China Media Project’s Ying Chan summarizes the major news stories in China in 2010 and the limits on Chinese journalists’ ability to reflect on the news:
The first hints of trouble for news retrospectives and similar lists came in early December, as Time Weekly, published by the Guangdong Provincial Publishing Group, invited a group of scholars to select a list of “100 Most Influential People of Our Time” (最有影响力的时代100人). The list included the recently jailed food safety activist Zhao Lianhai (赵连海) and several signers of the Charter 08 political manifesto, including Beijing Film Academy professor Cui Weiping (崔卫平) and renowned scholar Xu Youyu (徐友渔).

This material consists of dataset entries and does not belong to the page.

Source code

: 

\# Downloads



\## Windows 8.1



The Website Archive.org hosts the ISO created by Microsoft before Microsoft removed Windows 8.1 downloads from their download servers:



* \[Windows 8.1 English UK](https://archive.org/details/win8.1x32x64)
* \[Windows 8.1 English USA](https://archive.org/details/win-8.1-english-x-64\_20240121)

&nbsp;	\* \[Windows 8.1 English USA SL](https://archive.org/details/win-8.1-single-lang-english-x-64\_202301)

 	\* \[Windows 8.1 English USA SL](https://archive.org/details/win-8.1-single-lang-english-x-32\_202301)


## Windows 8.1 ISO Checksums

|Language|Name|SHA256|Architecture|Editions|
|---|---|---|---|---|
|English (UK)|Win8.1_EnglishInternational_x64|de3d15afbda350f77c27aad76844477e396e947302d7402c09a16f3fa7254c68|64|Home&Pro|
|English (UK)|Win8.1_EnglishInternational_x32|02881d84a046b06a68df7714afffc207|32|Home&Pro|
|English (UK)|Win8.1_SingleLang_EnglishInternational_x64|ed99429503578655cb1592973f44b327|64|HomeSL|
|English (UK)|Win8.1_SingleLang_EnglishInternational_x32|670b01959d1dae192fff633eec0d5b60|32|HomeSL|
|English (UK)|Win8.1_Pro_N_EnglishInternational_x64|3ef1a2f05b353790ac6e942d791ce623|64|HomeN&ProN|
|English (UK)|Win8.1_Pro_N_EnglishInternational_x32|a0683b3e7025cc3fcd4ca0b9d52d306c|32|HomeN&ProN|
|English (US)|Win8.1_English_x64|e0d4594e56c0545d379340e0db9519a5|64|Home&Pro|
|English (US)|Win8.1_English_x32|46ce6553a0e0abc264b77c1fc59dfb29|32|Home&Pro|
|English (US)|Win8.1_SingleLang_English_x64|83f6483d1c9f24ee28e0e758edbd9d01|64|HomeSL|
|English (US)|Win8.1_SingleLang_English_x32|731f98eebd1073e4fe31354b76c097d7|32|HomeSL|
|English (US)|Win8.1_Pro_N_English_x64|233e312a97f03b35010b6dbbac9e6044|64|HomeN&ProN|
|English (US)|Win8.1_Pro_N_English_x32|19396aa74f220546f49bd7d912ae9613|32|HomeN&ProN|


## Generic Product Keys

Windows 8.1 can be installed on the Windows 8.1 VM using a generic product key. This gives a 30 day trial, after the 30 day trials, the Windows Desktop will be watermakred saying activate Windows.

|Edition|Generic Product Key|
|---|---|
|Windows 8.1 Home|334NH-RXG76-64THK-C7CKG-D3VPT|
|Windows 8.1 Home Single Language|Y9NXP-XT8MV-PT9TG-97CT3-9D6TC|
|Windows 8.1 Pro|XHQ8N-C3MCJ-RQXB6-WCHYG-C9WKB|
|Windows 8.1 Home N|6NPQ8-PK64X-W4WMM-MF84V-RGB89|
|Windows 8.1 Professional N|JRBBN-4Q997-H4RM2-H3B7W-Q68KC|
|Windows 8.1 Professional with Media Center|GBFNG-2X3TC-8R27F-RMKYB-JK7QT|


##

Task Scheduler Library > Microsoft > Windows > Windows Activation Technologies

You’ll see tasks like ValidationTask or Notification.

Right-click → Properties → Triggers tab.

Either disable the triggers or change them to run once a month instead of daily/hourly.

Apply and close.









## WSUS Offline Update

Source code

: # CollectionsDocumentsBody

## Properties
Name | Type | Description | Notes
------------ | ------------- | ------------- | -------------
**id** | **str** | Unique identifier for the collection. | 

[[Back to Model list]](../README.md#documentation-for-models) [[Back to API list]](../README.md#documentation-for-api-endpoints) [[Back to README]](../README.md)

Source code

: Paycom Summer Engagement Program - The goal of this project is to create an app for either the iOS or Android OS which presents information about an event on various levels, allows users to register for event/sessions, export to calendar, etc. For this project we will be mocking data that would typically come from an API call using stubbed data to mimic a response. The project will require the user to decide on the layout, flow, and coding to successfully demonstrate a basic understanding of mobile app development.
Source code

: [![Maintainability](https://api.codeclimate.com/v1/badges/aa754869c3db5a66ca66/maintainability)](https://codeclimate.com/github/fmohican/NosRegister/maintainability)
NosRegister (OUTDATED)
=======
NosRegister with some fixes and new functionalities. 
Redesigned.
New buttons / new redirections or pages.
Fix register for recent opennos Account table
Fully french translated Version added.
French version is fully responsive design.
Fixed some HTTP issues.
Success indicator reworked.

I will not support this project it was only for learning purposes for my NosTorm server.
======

Time Weekly‘s list of 100 influential people included artists, grassroots activists, educators, lawyers, officials, public intellectuals, scientists, entrepreneurs and journalists, all seen as having, as the newspaper wrote, “an irreplaceable influence on public life this year and on the development of our times.” The list was received well in China and drew attention from international media as well, all surprised at the publication’s boldness. But an order quickly came down for the recall of copies of the newspaper in circulation, and the list and related coverage was deleted from the Time Weekly website. Peng Xiaoyun (彭晓芸), the chief editor of Time Weekly‘s opinion section, who had been in charge of the list, was placed on involuntary leave.
While these are worrisome signs that must be closely watched, restricting open reflection on the major news and issues of 2010 cannot prevent Chinese journalists from pursuing the truth — nor can it erase their memories of major news events.